= Beginning of Section =
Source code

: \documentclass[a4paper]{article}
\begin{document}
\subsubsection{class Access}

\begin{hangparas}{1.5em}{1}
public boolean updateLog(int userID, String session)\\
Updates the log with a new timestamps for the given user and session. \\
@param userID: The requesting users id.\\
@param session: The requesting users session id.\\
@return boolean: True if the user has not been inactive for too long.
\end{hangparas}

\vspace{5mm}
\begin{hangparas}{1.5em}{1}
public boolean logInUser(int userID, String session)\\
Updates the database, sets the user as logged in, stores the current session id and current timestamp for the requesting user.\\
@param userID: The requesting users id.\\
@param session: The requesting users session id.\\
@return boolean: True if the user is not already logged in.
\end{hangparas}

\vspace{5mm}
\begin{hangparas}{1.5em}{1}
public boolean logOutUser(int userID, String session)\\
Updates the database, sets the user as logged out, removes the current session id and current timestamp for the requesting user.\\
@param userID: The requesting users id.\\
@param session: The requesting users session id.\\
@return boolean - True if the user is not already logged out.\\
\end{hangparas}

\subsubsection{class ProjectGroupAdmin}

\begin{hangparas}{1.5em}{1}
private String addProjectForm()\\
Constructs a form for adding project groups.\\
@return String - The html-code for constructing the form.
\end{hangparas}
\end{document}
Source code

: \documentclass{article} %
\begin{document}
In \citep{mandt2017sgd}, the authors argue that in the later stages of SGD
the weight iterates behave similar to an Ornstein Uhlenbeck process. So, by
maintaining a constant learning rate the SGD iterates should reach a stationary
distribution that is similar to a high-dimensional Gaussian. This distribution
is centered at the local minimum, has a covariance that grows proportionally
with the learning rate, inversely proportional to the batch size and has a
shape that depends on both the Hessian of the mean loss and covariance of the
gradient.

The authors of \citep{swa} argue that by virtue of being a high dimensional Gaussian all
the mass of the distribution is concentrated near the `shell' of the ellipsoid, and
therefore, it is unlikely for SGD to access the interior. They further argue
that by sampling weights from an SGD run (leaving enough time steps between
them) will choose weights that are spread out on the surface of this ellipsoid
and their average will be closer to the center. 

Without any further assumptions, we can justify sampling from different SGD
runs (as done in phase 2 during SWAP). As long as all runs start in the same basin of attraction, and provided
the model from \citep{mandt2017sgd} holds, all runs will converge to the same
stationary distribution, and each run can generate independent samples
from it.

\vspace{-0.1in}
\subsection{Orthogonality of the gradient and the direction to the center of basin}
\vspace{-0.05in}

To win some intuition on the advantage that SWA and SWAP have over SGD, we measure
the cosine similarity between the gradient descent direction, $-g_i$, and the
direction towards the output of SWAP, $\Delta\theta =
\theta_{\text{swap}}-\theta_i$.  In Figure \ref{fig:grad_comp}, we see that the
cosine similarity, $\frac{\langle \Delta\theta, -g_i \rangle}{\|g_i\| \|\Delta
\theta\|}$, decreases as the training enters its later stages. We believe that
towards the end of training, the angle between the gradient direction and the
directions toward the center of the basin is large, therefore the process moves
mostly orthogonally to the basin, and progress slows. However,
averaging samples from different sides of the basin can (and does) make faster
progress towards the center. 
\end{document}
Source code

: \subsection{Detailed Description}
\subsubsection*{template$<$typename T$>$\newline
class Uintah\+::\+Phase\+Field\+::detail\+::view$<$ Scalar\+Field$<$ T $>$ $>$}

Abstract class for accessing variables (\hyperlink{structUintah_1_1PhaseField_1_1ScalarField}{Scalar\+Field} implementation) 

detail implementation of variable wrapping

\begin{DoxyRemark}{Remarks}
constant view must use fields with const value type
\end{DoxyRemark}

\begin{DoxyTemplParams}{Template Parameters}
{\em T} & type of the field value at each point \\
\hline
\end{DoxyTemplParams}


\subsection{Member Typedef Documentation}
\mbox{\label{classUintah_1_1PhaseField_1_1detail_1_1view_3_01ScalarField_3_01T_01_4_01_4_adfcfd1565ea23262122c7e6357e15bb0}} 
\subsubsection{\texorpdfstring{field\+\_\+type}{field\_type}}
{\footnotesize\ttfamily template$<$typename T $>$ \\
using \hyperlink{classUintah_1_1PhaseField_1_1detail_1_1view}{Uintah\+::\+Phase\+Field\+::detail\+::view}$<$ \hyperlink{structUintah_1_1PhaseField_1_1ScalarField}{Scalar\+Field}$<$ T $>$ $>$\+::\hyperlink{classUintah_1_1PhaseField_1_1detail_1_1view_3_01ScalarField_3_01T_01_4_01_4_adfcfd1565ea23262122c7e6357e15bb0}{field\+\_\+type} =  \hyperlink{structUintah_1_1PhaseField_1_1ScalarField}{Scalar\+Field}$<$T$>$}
= End of Section =
▸ Activity:
Please give back the records exactly as written, beginning at the first line and including the line that holds "public boolean logInUser(int" as the last.

▸ Response to this task:
Source code

: \documentclass[a4paper]{article}
\begin{document}
\subsubsection{class Access}

\begin{hangparas}{1.5em}{1}
public boolean updateLog(int userID, String session)\\
Updates the log with a new timestamps for the given user and session. \\
@param userID: The requesting users id.\\
@param session: The requesting users session id.\\
@return boolean: True if the user has not been inactive for too long.
\end{hangparas}

\vspace{5mm}
\begin{hangparas}{1.5em}{1}
public boolean logInUser(int userID, String session)\\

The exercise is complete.